Finance Minister Nirmala Sitharaman presented the Union Budget for 2026-27 on Sunday, marking a historic first for a budget presentation on this day. The stock markets remained open for a special session. The biggest news for traders and investors came in the form of increased taxes on derivative trading. The government has hiked the Securities Transaction Tax (STT) on Futures and Options (F&O), aimed at controlling speculative trading in the market. Following this announcement, both Sensex and Nifty saw a sharp decline.
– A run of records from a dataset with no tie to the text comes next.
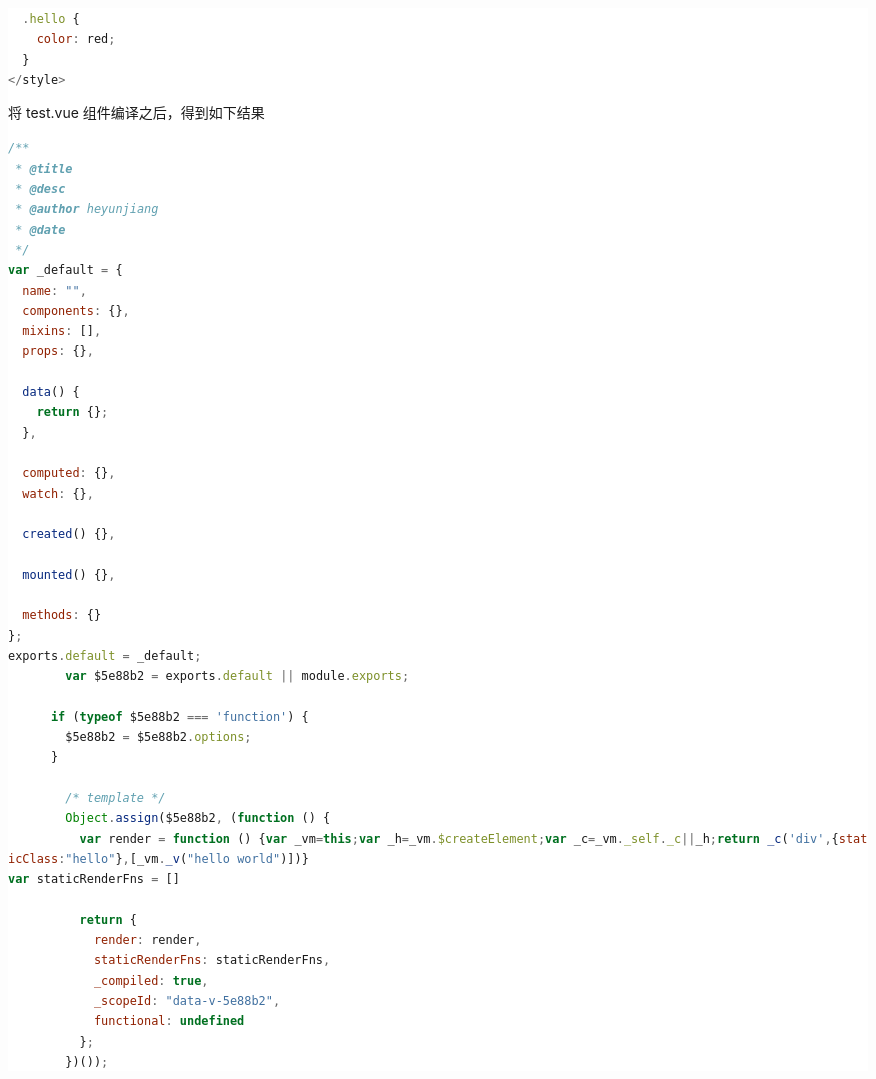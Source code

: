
 ```javascript
  .hello {
    color: red;
  }
</style>
```

将 test.vue 组件编译之后，得到如下结果

```javascript
/**
 * @title 
 * @desc 
 * @author heyunjiang
 * @date 
 */
var _default = {
  name: "",
  components: {},
  mixins: [],
  props: {},

  data() {
    return {};
  },

  computed: {},
  watch: {},

  created() {},

  mounted() {},

  methods: {}
};
exports.default = _default;
        var $5e88b2 = exports.default || module.exports;
      
      if (typeof $5e88b2 === 'function') {
        $5e88b2 = $5e88b2.options;
      }
    
        /* template */
        Object.assign($5e88b2, (function () {
          var render = function () {var _vm=this;var _h=_vm.$createElement;var _c=_vm._self._c||_h;return _c('div',{staticClass:"hello"},[_vm._v("hello world")])}
var staticRenderFns = []

          return {
            render: render,
            staticRenderFns: staticRenderFns,
            _compiled: true,
            _scopeId: "data-v-5e88b2",
            functional: undefined
          };
        })());
```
आपके लिए जरूरी खबर: Budget 2026: No Change in Income Tax Slabs, TCS Reduced on Overseas Tour Packages।
New STT Rates for Futures and Options
The Finance Minister proposed a significant hike in the transaction costs for traders in the F&O segment. The government wants to reduce the risk for small retail investors who often face losses in these high-risk segments. The STT on the sale of options has been increased by 50 percent. This change will make trading more expensive for daily traders.
Here are the revised rates proposed in the budget:
- Options Premium: Tax increased from 0.1% to 0.15%.
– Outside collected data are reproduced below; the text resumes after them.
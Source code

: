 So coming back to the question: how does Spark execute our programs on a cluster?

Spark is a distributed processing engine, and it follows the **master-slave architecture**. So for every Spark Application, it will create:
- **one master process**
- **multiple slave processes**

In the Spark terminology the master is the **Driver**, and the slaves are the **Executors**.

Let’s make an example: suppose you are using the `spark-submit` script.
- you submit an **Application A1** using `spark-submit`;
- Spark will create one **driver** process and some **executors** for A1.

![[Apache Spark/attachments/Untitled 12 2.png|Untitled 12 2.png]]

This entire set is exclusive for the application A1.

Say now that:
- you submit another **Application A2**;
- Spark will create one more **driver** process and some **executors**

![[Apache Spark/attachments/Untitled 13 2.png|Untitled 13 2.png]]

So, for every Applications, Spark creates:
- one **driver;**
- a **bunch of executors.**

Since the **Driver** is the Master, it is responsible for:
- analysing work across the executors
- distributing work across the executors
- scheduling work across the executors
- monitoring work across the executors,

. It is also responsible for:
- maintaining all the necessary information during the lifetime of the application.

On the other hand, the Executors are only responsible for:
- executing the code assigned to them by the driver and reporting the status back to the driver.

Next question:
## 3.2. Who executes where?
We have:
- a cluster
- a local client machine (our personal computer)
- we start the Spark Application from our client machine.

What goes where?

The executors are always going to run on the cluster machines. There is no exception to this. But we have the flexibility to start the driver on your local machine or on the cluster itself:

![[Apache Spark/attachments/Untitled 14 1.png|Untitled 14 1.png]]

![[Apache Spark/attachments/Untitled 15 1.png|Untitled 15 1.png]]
- Options Exercise: Tax increased from 0.125% to 0.15%.
- Futures Trading: Tax increased from 0.02% to 0.05%.
- Commodity Futures: Tax increased from 0.02% to 0.05%.
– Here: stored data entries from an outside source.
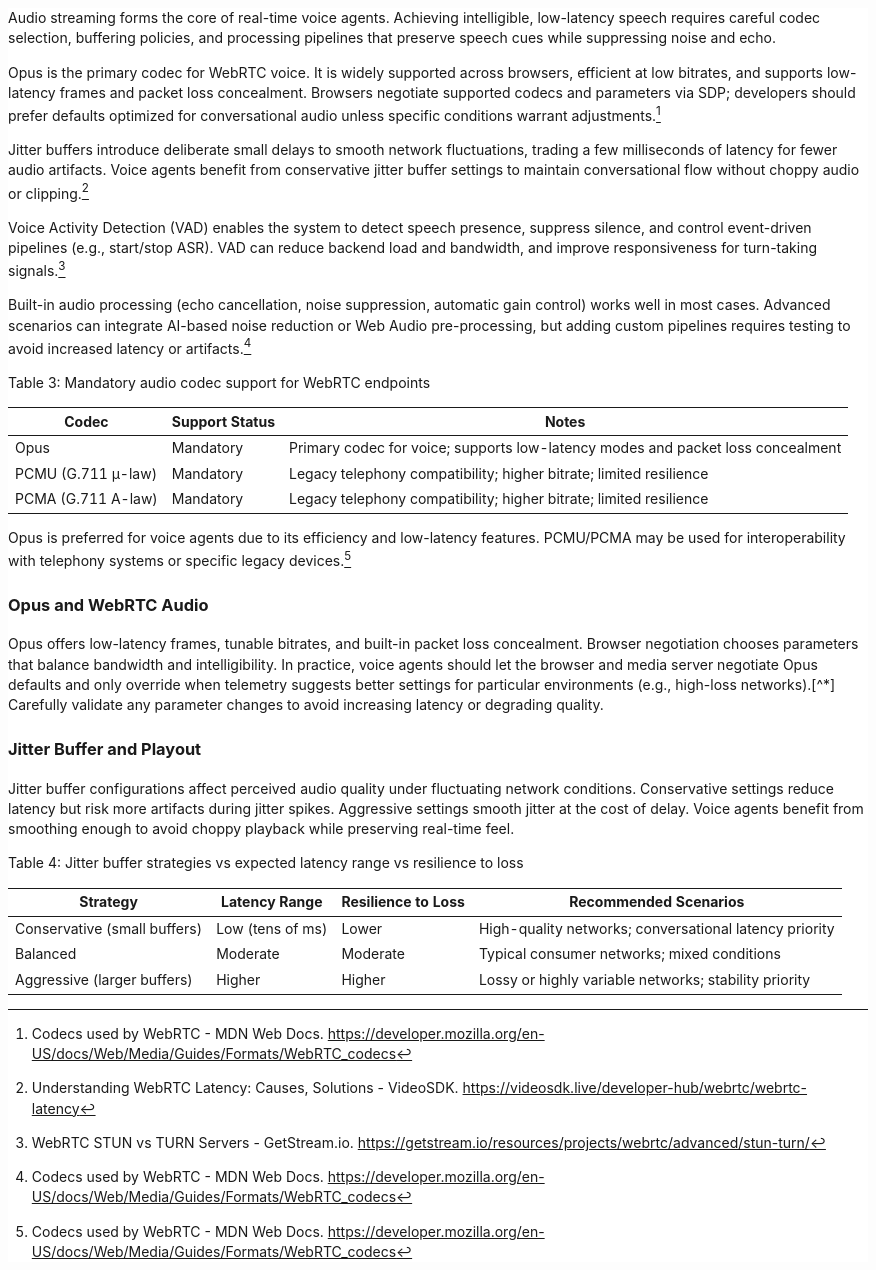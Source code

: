Audio streaming forms the core of real-time voice agents. Achieving intelligible, low-latency speech requires careful codec selection, buffering policies, and processing pipelines that preserve speech cues while suppressing noise and echo.

Opus is the primary codec for WebRTC voice. It is widely supported across browsers, efficient at low bitrates, and supports low-latency frames and packet loss concealment. Browsers negotiate supported codecs and parameters via SDP; developers should prefer defaults optimized for conversational audio unless specific conditions warrant adjustments.[^7]

Jitter buffers introduce deliberate small delays to smooth network fluctuations, trading a few milliseconds of latency for fewer audio artifacts. Voice agents benefit from conservative jitter buffer settings to maintain conversational flow without choppy audio or clipping.[^14]

Voice Activity Detection (VAD) enables the system to detect speech presence, suppress silence, and control event-driven pipelines (e.g., start/stop ASR). VAD can reduce backend load and bandwidth, and improve responsiveness for turn-taking signals.[^16]

Built-in audio processing (echo cancellation, noise suppression, automatic gain control) works well in most cases. Advanced scenarios can integrate AI-based noise reduction or Web Audio pre-processing, but adding custom pipelines requires testing to avoid increased latency or artifacts.[^7]

Table 3: Mandatory audio codec support for WebRTC endpoints

| Codec | Support Status | Notes |
|---|---|---|
| Opus | Mandatory | Primary codec for voice; supports low-latency modes and packet loss concealment |
| PCMU (G.711 μ-law) | Mandatory | Legacy telephony compatibility; higher bitrate; limited resilience |
| PCMA (G.711 A-law) | Mandatory | Legacy telephony compatibility; higher bitrate; limited resilience |

Opus is preferred for voice agents due to its efficiency and low-latency features. PCMU/PCMA may be used for interoperability with telephony systems or specific legacy devices.[^7]

### Opus and WebRTC Audio

Opus offers low-latency frames, tunable bitrates, and built-in packet loss concealment. Browser negotiation chooses parameters that balance bandwidth and intelligibility. In practice, voice agents should let the browser and media server negotiate Opus defaults and only override when telemetry suggests better settings for particular environments (e.g., high-loss networks).[^\*] Carefully validate any parameter changes to avoid increasing latency or degrading quality.

### Jitter Buffer and Playout

Jitter buffer configurations affect perceived audio quality under fluctuating network conditions. Conservative settings reduce latency but risk more artifacts during jitter spikes. Aggressive settings smooth jitter at the cost of delay. Voice agents benefit from smoothing enough to avoid choppy playback while preserving real-time feel.

Table 4: Jitter buffer strategies vs expected latency range vs resilience to loss

| Strategy | Latency Range | Resilience to Loss | Recommended Scenarios |
|---|---|---|---|
| Conservative (small buffers) | Low (tens of ms) | Lower | High-quality networks; conversational latency priority |
| Balanced | Moderate | Moderate | Typical consumer networks; mixed conditions |
| Aggressive (larger buffers) | Higher | Higher | Lossy or highly variable networks; stability priority |


[^1]: RFC 8825 - Overview: Real-Time Protocols for Browser-Based Applications. https://datatracker.ietf.org/doc/html/rfc8825  
[^2]: WebRTC: Real-Time Communication in Browsers - W3C. https://www.w3.org/TR/webrtc/  
[^3]: Getting started with WebRTC - Google. https://webrtc.org/getting-started/overview  
[^4]: WebRTC API - MDN Web Docs. https://developer.mozilla.org/en-US/docs/Web/API/WebRTC_API  
[^5]: Media Capture and Streams - W3C. https://www.w3.org/TR/mediacapture-streams/  
[^6]: Capture audio and video in HTML5 - web.dev. https://web.dev/articles/getusermedia-intro  
[^7]: Codecs used by WebRTC - MDN Web Docs. https://developer.mozilla.org/en-US/docs/Web/Media/Guides/Formats/WebRTC_codecs  
[^8]: RFC 8854 - WebRTC Forward Error Correction Requirements. https://datatracker.ietf.org/doc/html/rfc8854  
[^9]: RFC 8835 - Transports for WebRTC. https://datatracker.ietf.org/doc/html/rfc8835  
[^10]: TURN Performance and Load Balance - coturn Wiki. https://github.com/coturn/coturn/wiki/TURN-Performance-and-Load-Balance  
[^11]: Turn Server for WebRTC: Complete Guide - VideoSDK. https://www.videosdk.live/developer-hub/webrtc/turn-server-for-webrtc  
[^12]: What Is a TURN Server? Ensuring Reliable WebRTC Connections - Nabto. https://www.nabto.com/what-is-a-turn-server-ensuring-reliable-webrtc-connections/  
[^13]: How to Deploy STUNner as a WebRTC STUN/TURN Server on Kubernetes - WebRTC.ventures. https://webrtc.ventures/2025/06/how-to-deploy-stunner-as-a-webrtc-stun-turn-server-on-kubernetes/  
[^14]: Understanding WebRTC Latency: Causes, Solutions - VideoSDK. https://videosdk.live/developer-hub/webrtc/webrtc-latency  
[^15]: How to build a low-latency voice assistant: Expert insights - Telnyx. https://telnyx.com/resources/build-low-latency-voice-assistant  
[^16]: WebRTC STUN vs TURN Servers - GetStream.io. https://getstream.io/resources/projects/webrtc/advanced/stun-turn/  
[^17]: Use the GPT Realtime API via WebRTC - Microsoft Learn. https://learn.microsoft.com/en-us/azure/ai-foundry/openai/how-to/realtime-audio-webrtc  
[^18]: RFC 8827 - WebRTC Security Architecture. https://datatracker.ietf.org/doc/html/rfc8827  
[^19]: A Study of WebRTC Security. https://webrtc-security.github.io/  
[^20]: WebRTC Security - GetStream.io. https://getstream.io/resources/projects/webrtc/advanced/security/  
[^21]: Crucial WebRTC security features for business communications - Telnyx. https://telnyx.com/resources/webrtc-security-features  
[^22]: WebRTC Encryption and security [The Complete Guide] - MirrorFly. https://www.mirrorfly.com/blog/webrtc-encryption-and-security/  
[^23]: Understanding WebRTC Security Architecture - Nabto. https://www.nabto.com/understanding-webrtc-security/  
[^24]: How to build the lowest latency voice agent in Vapi: Achieving ~465ms - AssemblyAI. https://assemblyai.com/blog/how-to-build-lowest-latency-voice-agent-vapi  
[^25]: WebRTC Has Turned Browsers Into Codecs - Comrex. https://www.comrex.com/news/webrtc-has-turned-browsers-into-codecs/  
[^26]: WebRTC Browser Support 2025: Complete Compatibility Guide - Ant Media. https://antmedia.io/webrtc-browser-support/  
[^27]: Debugging WebRTC: A Guide To Troubleshooting - IR. https://www.ir.com/blog/guide-to-webrtc-troubleshooting  
[^28]: Audio and Video not working when using Firefox or Chrome on an iPad or iPhone. https://helpdesk.thelessonspace.com/article/37-audio-and-video-not-working-when-using-firefox-or-chrome-on-an-ipad-or-iphone  
[^29]: Journey to get WebRTC working well in Safari - Kirsle.net. https://www.kirsle.net/journey-to-get-webrtc-working-well-in-safari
Changes in Share Buyback and Income Tax Rules
Apart from the STT hike, the budget has introduced a major change in how share buybacks are taxed. Until now, companies used to pay tax on buybacks. Under the new proposal, the income earned by shareholders from buybacks will be taxed in their hands as ‘Capital Gains’. This shifts the tax burden directly to the investors receiving the money.
The government also announced that the new ‘Income Tax Act, 2025’ will be implemented starting April 1, 2026. While the personal income tax slabs have not been changed this year, the new act promises to simplify the forms and regulations for the common man. These new tax rules and the STT hike will be effective from the financial year 2026-27.